> **Task details**: Omit each picture as you copy the entries exactly.

> **Input data**:
/---
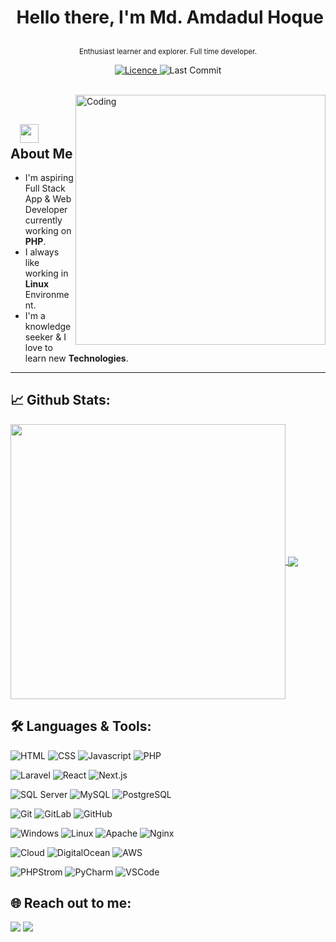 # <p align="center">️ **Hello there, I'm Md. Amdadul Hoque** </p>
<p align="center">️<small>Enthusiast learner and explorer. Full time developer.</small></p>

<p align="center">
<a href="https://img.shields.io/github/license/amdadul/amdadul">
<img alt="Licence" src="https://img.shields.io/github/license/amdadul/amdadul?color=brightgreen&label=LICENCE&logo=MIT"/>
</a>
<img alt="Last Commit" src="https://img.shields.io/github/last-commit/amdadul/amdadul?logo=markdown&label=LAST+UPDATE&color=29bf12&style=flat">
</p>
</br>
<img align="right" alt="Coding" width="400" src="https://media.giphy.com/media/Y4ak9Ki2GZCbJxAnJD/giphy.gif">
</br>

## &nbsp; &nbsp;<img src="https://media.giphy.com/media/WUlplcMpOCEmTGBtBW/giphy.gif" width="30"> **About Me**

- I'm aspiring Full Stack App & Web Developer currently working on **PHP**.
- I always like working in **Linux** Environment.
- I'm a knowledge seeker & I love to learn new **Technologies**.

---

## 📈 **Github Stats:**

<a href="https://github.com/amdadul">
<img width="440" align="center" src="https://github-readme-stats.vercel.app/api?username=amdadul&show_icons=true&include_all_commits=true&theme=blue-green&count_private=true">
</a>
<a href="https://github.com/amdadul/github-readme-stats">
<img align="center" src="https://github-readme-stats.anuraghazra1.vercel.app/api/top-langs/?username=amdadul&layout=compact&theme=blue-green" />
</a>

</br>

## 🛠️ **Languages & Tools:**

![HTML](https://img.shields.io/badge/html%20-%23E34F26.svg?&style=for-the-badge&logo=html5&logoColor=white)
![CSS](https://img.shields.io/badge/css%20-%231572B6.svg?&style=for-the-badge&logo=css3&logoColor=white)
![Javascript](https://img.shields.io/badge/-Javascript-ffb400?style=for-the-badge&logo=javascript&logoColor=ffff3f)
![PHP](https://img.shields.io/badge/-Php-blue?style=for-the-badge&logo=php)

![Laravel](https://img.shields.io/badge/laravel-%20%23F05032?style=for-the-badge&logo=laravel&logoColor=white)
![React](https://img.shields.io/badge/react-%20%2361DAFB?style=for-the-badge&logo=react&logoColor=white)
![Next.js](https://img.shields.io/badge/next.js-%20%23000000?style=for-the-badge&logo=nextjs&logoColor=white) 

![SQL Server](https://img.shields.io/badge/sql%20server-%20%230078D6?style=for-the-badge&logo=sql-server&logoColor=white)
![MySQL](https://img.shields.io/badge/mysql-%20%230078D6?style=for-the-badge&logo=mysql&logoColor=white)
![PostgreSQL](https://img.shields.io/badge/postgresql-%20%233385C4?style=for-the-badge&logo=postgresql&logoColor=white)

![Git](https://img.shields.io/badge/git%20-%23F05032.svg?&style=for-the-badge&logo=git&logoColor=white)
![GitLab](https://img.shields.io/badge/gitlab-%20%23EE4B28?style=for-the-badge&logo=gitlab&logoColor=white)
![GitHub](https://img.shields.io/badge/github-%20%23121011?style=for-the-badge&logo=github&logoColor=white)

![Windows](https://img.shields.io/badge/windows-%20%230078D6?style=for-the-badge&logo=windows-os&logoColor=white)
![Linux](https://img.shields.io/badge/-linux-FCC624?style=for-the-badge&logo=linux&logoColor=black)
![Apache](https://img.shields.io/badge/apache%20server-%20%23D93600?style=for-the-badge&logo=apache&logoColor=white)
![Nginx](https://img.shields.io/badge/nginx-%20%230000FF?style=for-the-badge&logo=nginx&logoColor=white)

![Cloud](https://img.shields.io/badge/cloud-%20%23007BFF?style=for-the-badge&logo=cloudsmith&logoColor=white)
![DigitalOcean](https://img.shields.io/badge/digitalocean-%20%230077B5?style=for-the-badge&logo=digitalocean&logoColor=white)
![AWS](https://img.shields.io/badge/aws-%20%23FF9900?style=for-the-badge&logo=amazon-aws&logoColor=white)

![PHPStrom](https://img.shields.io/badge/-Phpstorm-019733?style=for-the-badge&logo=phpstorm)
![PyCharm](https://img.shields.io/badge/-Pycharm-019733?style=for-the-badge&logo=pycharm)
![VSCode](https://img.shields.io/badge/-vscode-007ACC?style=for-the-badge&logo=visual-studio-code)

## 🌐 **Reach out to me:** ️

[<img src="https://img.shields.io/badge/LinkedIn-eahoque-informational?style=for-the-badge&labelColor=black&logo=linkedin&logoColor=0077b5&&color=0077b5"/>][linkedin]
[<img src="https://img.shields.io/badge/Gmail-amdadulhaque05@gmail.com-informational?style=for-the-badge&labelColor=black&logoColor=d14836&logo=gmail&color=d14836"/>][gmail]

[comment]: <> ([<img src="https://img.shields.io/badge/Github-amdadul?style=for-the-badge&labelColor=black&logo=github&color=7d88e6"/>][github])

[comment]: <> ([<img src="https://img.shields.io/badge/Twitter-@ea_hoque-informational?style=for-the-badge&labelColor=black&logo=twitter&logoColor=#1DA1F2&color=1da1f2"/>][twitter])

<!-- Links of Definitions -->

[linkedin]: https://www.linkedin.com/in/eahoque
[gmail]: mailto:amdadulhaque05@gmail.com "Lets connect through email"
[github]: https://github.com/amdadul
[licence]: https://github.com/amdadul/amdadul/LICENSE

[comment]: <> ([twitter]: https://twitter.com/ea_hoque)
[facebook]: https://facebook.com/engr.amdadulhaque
\---
> **Exercise answer**:
 # <p align="center">️ **Hello there, I'm Md. Amdadul Hoque** </p>
<p align="center">️<small>Enthusiast learner and explorer. Full time developer.</small></p>

<p align="center">
<a href="https://img.shields.io/github/license/amdadul/amdadul">
<img alt="Licence" src="https://img.shields.io/github/license/amdadul/amdadul?color=brightgreen&label=LICENCE&logo=MIT"/>
</a>
<img alt="Last Commit" src="https://img.shields.io/github/last-commit/amdadul/amdadul?logo=markdown&label=LAST+UPDATE&color=29bf12&style=flat">
</p>
</br>
<img align="right" alt="Coding" width="400" src="https://media.giphy.com/media/Y4ak9Ki2GZCbJxAnJD/giphy.gif">
</br>

## &nbsp; &nbsp;<img src="https://media.giphy.com/media/WUlplcMpOCEmTGBtBW/giphy.gif" width="30"> **About Me**

- I'm aspiring Full Stack App & Web Developer currently working on **PHP**.
- I always like working in **Linux** Environment.
- I'm a knowledge seeker & I love to learn new **Technologies**.

---

## 📈 **Github Stats:**

<a href="https://github.com/amdadul">
<img width="440" align="center" src="https://github-readme-stats.vercel.app/api?username=amdadul&show_icons=true&include_all_commits=true&theme=blue-green&count_private=true">
</a>
<a href="https://github.com/amdadul/github-readme-stats">
<img align="center" src="https://github-readme-stats.anuraghazra1.vercel.app/api/top-langs/?username=amdadul&layout=compact&theme=blue-green" />
</a>

</br>

## 🛠️ **Languages & Tools:**

![HTML](https://img.shields.io/badge/html%20-%23E34F26.svg?&style=for-the-badge&logo=html5&logoColor=white)
![CSS](https://img.shields.io/badge/css%20-%231572B6.svg?&style=for-the-badge&logo=css3&logoColor=white)
![Javascript](https://img.shields.io/badge/-Javascript-ffb400?style=for-the-badge&logo=javascript&logoColor=ffff3f)
![PHP](https://img.shields.io/badge/-Php-blue?style=for-the-badge&logo=php)

![Laravel](https://img.shields.io/badge/laravel-%20%23F05032?style=for-the-badge&logo=laravel&logoColor=white)
![React](https://img.shields.io/badge/react-%20%2361DAFB?style=for-the-badge&logo=react&logoColor=white)
![Next.js](https://img.shields.io/badge/next.js-%20%23000000?style=for-the-badge&logo=nextjs&logoColor=white) 

![SQL Server](https://img.shields.io/badge/sql%20server-%20%230078D6?style=for-the-badge&logo=sql-server&logoColor=white)
![MySQL](https://img.shields.io/badge/mysql-%20%230078D6?style=for-the-badge&logo=mysql&logoColor=white)
![PostgreSQL](https://img.shields.io/badge/postgresql-%20%233385C4?style=for-the-badge&logo=postgresql&logoColor=white)

![Git](https://img.shields.io/badge/git%20-%23F05032.svg?&style=for-the-badge&logo=git&logoColor=white)
![GitLab](https://img.shields.io/badge/gitlab-%20%23EE4B28?style=for-the-badge&logo=gitlab&logoColor=white)
![GitHub](https://img.shields.io/badge/github-%20%23121011?style=for-the-badge&logo=github&logoColor=white)

![Windows](https://img.shields.io/badge/windows-%20%230078D6?style=for-the-badge&logo=windows-os&logoColor=white)
![Linux](https://img.shields.io/badge/-linux-FCC624?style=for-the-badge&logo=linux&logoColor=black)
![Apache](https://img.shields.io/badge/apache%20server-%20%23D93600?style=for-the-badge&logo=apache&logoColor=white)
![Nginx](https://img.shields.io/badge/nginx-%20%230000FF?style=for-the-badge&logo=nginx&logoColor=white)

![Cloud](https://img.shields.io/badge/cloud-%20%23007BFF?style=for-the-badge&logo=cloudsmith&logoColor=white)
![DigitalOcean](https://img.shields.io/badge/digitalocean-%20%230077B5?style=for-the-badge&logo=digitalocean&logoColor=white)
![AWS](https://img.shields.io/badge/aws-%20%23FF9900?style=for-the-badge&logo=amazon-aws&logoColor=white)

![PHPStrom](https://img.shields.io/badge/-Phpstorm-019733?style=for-the-badge&logo=phpstorm)
![PyCharm](https://img.shields.io/badge/-Pycharm-019733?style=for-the-badge&logo=pycharm)
![VSCode](https://img.shields.io/badge/-vscode-007ACC?style=for-the-badge&logo=visual-studio-code)

## 🌐 **Reach out to me:** ️

[<img src="https://img.shields.io/badge/LinkedIn-eahoque-informational?style=for-the-badge&labelColor=black&logo=linkedin&logoColor=0077b5&&color=0077b5"/>][linkedin]
[<img src="https://img.shields.io/badge/Gmail-amdadulhaque05@gmail.com-informational?style=for-the-badge&labelColor=black&logoColor=d14836&logo=gmail&color=d14836"/>][gmail]

[comment]: <> ([<img src="https://img.shields.io/badge/Github-amdadul?style=for-the-badge&labelColor=black&logo=github&color=7d88e6"/>][github])

[comment]: <> ([<img src="https://img.shields.io/badge/Twitter-@ea_hoque-informational?style=for-the-badge&labelColor=black&logo=twitter&logoColor=#1DA1F2&color=1da1f2"/>][twitter])

<!-- Links of Definitions -->

[linkedin]: https://www.linkedin.com/in/eahoque
[gmail]: mailto:amdadulhaque05@gmail.com "Lets connect through email"
[github]: https://github.com/amdadul
[licence]: https://github.com/amdadul/amdadul/LICENSE

[comment]: <> ([twitter]: https://twitter.com/ea_hoque)
[facebook]: https://facebook.com/engr.amdadulhaque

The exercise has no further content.